Girls may be more likely to envision themselves in leadership roles and gain more confidence when they see themselves reflected in superhero movies and television shows, according to a new study that underscores the importance of on-screen representation.
The findings released Monday by the Women’s Media Center, which studies female representation in media and culture, show that girls face a confidence gap compared to boys. But seeing women in superhero and other science fiction roles on screen can help girls “believe they can achieve anything they put their mind to.” It also provides them with “impactful sources of inspiration” — more so than when boys see male characters, the authors assert.
The study, entitled Superpowering Girls, was conducted in conjunction with BBC America, which has touted its female-centered shows. Those include “Killing Eve,” starring Sandra Oh as an MI5 officer tracking down a female assassin (Jodie Comer), and the long-running BBC series “Doctor Who.”
On Sunday, the network debuted Doctor Who’s newest iteration, which for the first time features a woman as its titular character, played by Jodie Whittaker.
Nearly two-thirds of girls aged 10 to 19 participating in the study said that in movies and television, they don’t see enough “female role models,” “strong female characters” or “relatable female characters.”
Compared to their male counterparts, young women aged 15 to 19 are somewhat less likely to describe themselves as “confident” and “brave,” and 57 percent of girls in the study said that they think they are “not listened to,” compared to only 38 percent of boys.
But seeing themselves reflected in superhero characters and other leadership roles can help girls and young women, the study asserts. The overwhelming majority of the girls in the study reported that such female characters help them self-identify with positive descriptors like “strong,” “brave,” “confident” and “motivated.”
The study also found that both girls and boys, as well as their parents, want to see more female characters in leadership roles on screen, with the numbers even higher for girls of color.

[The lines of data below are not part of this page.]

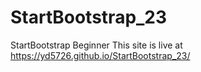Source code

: # StartBootstrap_23
StartBootstrap Beginner
This site is live at https://yd5726.github.io/StartBootstrap_23/
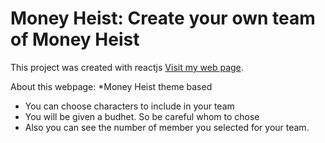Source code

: # Money Heist: Create your own team of Money Heist

This project was created with reactjs
[Visit my web page](https://github.com/facebook/create-react-app).

About this webpage:
*Money Heist theme based
* You can choose characters to include in your team
* You will be given a budhet. So be careful whom to chose
* Also you can see the number of member you selected for your team.

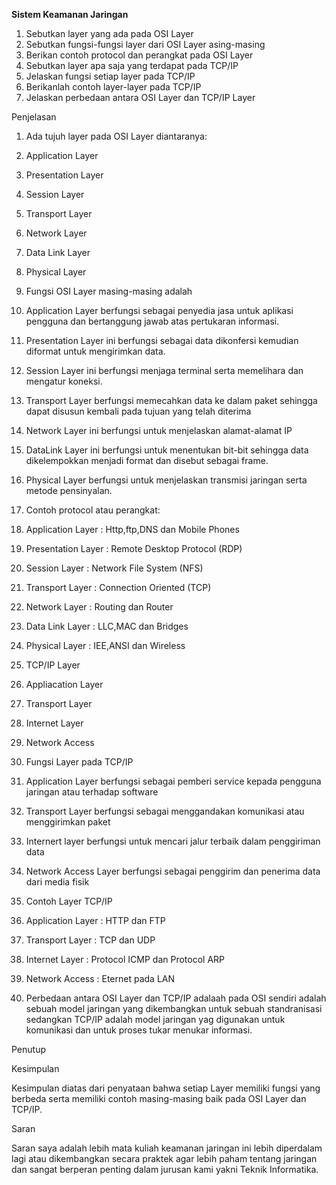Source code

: **Sistem Keamanan Jaringan**
1. Sebutkan layer yang ada pada OSI Layer
2. Sebutkan fungsi-fungsi layer dari OSI Layer asing-masing
3. Berikan contoh protocol dan perangkat pada OSI Layer
4. Sebutkan layer apa saja yang terdapat pada TCP/IP
5. Jelaskan fungsi setiap layer pada TCP/IP
6. Berikanlah contoh layer-layer pada TCP/IP
7. Jelaskan perbedaan antara OSI Layer dan TCP/IP Layer

Penjelasan

1. Ada tujuh layer pada OSI Layer diantaranya:

1. Application Layer
2. Presentation Layer
3. Session Layer
4. Transport Layer
5. Network Layer
6. Data Link Layer
7. Physical Layer

1. Fungsi OSI Layer masing-masing adalah

1. Application Layer berfungsi sebagai penyedia jasa untuk aplikasi pengguna dan bertanggung jawab atas pertukaran informasi.
2. Presentation Layer ini berfungsi sebagai data dikonfersi kemudian diformat untuk mengirimkan data.
3. Session Layer ini berfungsi menjaga terminal serta memelihara dan mengatur koneksi.
4. Transport Layer berfungsi memecahkan data ke dalam paket sehingga dapat disusun kembali pada tujuan yang telah diterima
5. Network Layer ini berfungsi untuk menjelaskan alamat-alamat IP
6. DataLink Layer ini berfungsi untuk menentukan bit-bit sehingga data dikelempokkan menjadi format dan disebut sebagai frame.
7. Physical Layer berfungsi untuk menjelaskan transmisi jaringan  serta metode pensinyalan.

1. Contoh protocol atau perangkat:

1. Application Layer : Http,ftp,DNS dan Mobile Phones
2. Presentation Layer : Remote Desktop Protocol (RDP)
3. Session Layer : Network File System (NFS)
4. Transport Layer : Connection Oriented (TCP)
5. Network Layer : Routing  dan Router
6. Data Link Layer : LLC,MAC dan Bridges
7. Physical Layer : IEE,ANSI dan Wireless

1. TCP/IP Layer

1. Appliacation Layer
2. Transport Layer
3. Internet Layer
4. Network Access

1. Fungsi Layer pada TCP/IP

1. Application Layer berfungsi sebagai pemberi service kepada pengguna jaringan atau terhadap software
2. Transport Layer berfungsi sebagai menggandakan komunikasi atau menggirimkan paket
3. Internert layer berfungsi untuk mencari jalur terbaik dalam penggiriman data
4. Network Access Layer berfungsi sebagai penggirim dan penerima data dari media fisik

1. Contoh Layer TCP/IP

1. Application Layer : HTTP dan FTP
2. Transport Layer : TCP dan UDP
3. Internet Layer : Protocol ICMP dan Protocol ARP
4. Network Access : Eternet pada LAN

1. Perbedaan antara OSI Layer dan TCP/IP adalaah  pada OSI sendiri adalah sebuah model jaringan yang dikembangkan untuk sebuah standranisasi sedangkan TCP/IP adalah model jaringan yag digunakan  untuk komunikasi dan untuk proses tukar menukar informasi.

Penutup

Kesimpulan

Kesimpulan diatas  dari penyataan bahwa setiap Layer memiliki fungsi yang berbeda serta memiliki contoh masing-masing baik pada OSI Layer dan TCP/IP.

Saran

Saran saya adalah lebih  mata kuliah keamanan jaringan ini lebih diperdalam lagi atau dikembangkan secara praktek agar lebih paham tentang jaringan dan sangat berperan penting dalam jurusan kami  yakni Teknik Informatika.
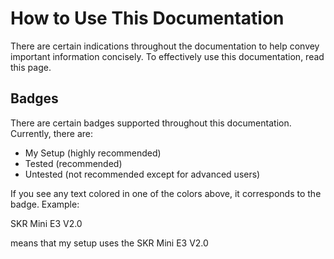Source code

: # How to Use This Documentation

<link rel="stylesheet" href="../assets/css/badges.css">

There are certain indications throughout the documentation to help convey important information concisely. To effectively use this documentation, read this page.

## Badges

There are certain badges supported throughout this documentation. Currently, there are:

- <span class="my-setup">My Setup</span> (highly recommended)
- <span class="tested">Tested</span> (recommended)
- <span class="untested">Untested</span> (not recommended except for advanced users)

If you see any text colored in one of the colors above, it corresponds to the badge. Example:

<span class="my-setup">SKR Mini E3 V2.0</span>

means that my setup uses the SKR Mini E3 V2.0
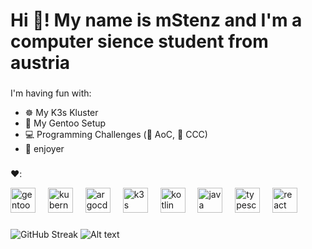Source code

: <h1 align="left">Hi 👋! My name is mStenz and I'm a computer sience student from austria</h1>

###

I'm having fun with:
- ☸️ My K3s Kluster
- 🐧 My Gentoo Setup
- 💻 Programming Challenges (🎄 AoC, 🏅 CCC)
- 🧛 enjoyer

###

<div align="left">
  <p align="left">❤️:</p>
  <img src="https://cdn.jsdelivr.net/gh/devicons/devicon/icons/gentoo/gentoo-plain.svg" height="40" alt="gentoo logo"  />
  <img width="12" />
  <img src="https://cdn.jsdelivr.net/gh/devicons/devicon/icons/kubernetes/kubernetes-plain.svg" height="40" alt="kubernetes logo"  />
  <img width="12" />
  <img src="https://cdn.jsdelivr.net/gh/devicons/devicon/icons/argocd/argocd-original.svg" height="40" alt="argocd logo"  />
  <img width="12" />
  <img src="https://cdn.jsdelivr.net/gh/devicons/devicon/icons/k3s/k3s-original.svg" height="40" alt="k3s logo"  />
  <img width="12" />
  <img src="https://cdn.jsdelivr.net/gh/devicons/devicon/icons/kotlin/kotlin-original.svg" height="40" alt="kotlin logo"  />
  <img width="12" />
  <img src="https://cdn.jsdelivr.net/gh/devicons/devicon/icons/java/java-original.svg" height="40" alt="java logo"  />
  <img width="12" />
  <img src="https://cdn.jsdelivr.net/gh/devicons/devicon/icons/typescript/typescript-original.svg" height="40" alt="typescript logo"  />
  <img width="12" />
  <img src="https://cdn.jsdelivr.net/gh/devicons/devicon/icons/react/react-original.svg" height="40" alt="react logo"  />
</div>

###

![GitHub Streak](https://streak-stats.demolab.com?user=&theme=dracula&date_format=j%2Fn%5B%2FY%5D)
![Alt text](https://spotify-recently-played-readme.vercel.app/api?user=anhyskp36ewpz8tr3dps4uzg5&unique={true|1|on|yes})

###
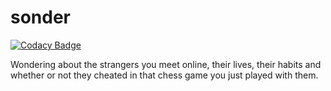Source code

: # sonder
[![Codacy Badge](https://api.codacy.com/project/badge/Grade/45bc47ee77ea497b8b8f1ded7a68c2db)](https://app.codacy.com/app/lakinwecker/sonder?utm_source=github.com&utm_medium=referral&utm_content=lakinwecker/sonder&utm_campaign=Badge_Grade_Dashboard)

Wondering about the strangers you meet online, their lives, their habits and whether or not they cheated in that chess game you just played with them.
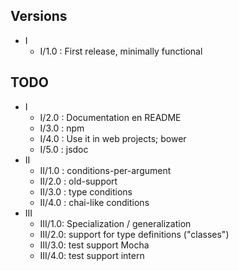 Versions
--------

* I
  * I/1.0  : First release, minimally functional



TODO
----

* I
  * I/2.0  : Documentation en README
  * I/3.0  : npm
  * I/4.0  : Use it in web projects; bower
  * I/5.0  : jsdoc
* II
  * II/1.0 : conditions-per-argument
  * II/2.0 : old-support
  * II/3.0 : type conditions
  * II/4.0 : chai-like conditions
* III
  * III/1.0: Specialization / generalization
  * III/2.0: support for type definitions ("classes")
  * III/3.0: test support Mocha
  * III/4.0: test support intern
  
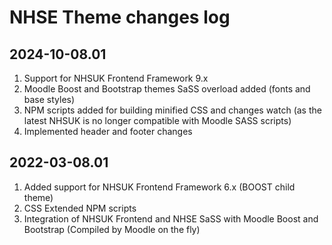 # NHSE Theme changes log

## 2024-10-08.01

1. Support for NHSUK Frontend Framework 9.x
2. Moodle Boost and Bootstrap themes SaSS overload added (fonts and base styles)
3. NPM scripts added for building minified CSS and changes watch (as the latest NHSUK is no longer compatible with Moodle SASS scripts)
4. Implemented header and footer changes

## 2022-03-08.01

1. Added support for NHSUK Frontend Framework 6.x (BOOST child theme) 
2. CSS Extended NPM scripts
3. Integration of NHSUK Frontend and NHSE SaSS with Moodle Boost and Bootstrap (Compiled by Moodle on the fly)
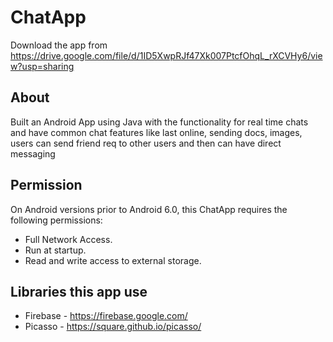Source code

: # ChatApp
Download the app from https://drive.google.com/file/d/1ID5XwpRJf47Xk007PtcfOhqL_rXCVHy6/view?usp=sharing

## About
Built an Android App using Java with the functionality for real time chats and have common chat features
like last online, sending docs, images, users can send friend req to other users and then can have direct messaging

## Permission
On Android versions prior to Android 6.0, this ChatApp requires the following permissions:
- Full Network Access.
- Run at startup.
- Read and write access to external storage.

## Libraries this app use
- Firebase - https://firebase.google.com/
- Picasso - https://square.github.io/picasso/

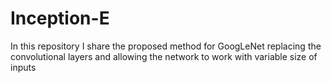# Inception-E
In this repository I share the proposed method for GoogLeNet replacing the convolutional layers and allowing the network to work with variable size of inputs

There have been only a handful of women in prominent superhero roles, most notably Gal Gadot in DC Comics’ “Wonder Woman,” directed by Patty Jenkins, the first woman to helm a Hollywood superhero franchise.
Set for release in March, Brie Larson will take center stage in “Captain Marvel,” the first female-led solo movie out of Marvel Studios.
Also cited in the study is the importance of women and girls of color in science fiction roles, like Ava DuVernay’s recent Disney adaptation of the classic “A Wrinkle in Time,” featuring Storm Reid, a young black actress, in the lead role.
The study’s authors posit that these movies and shows could help inspire more young girls to enter science and technology fields, where women are underrepresented, further illustrating how on-screen representation matters.
“If you can’t see her, you can’t be her,” Sarah Barnett, the president of BBC America, said in a statement. “It’s time to expand what gets seen.”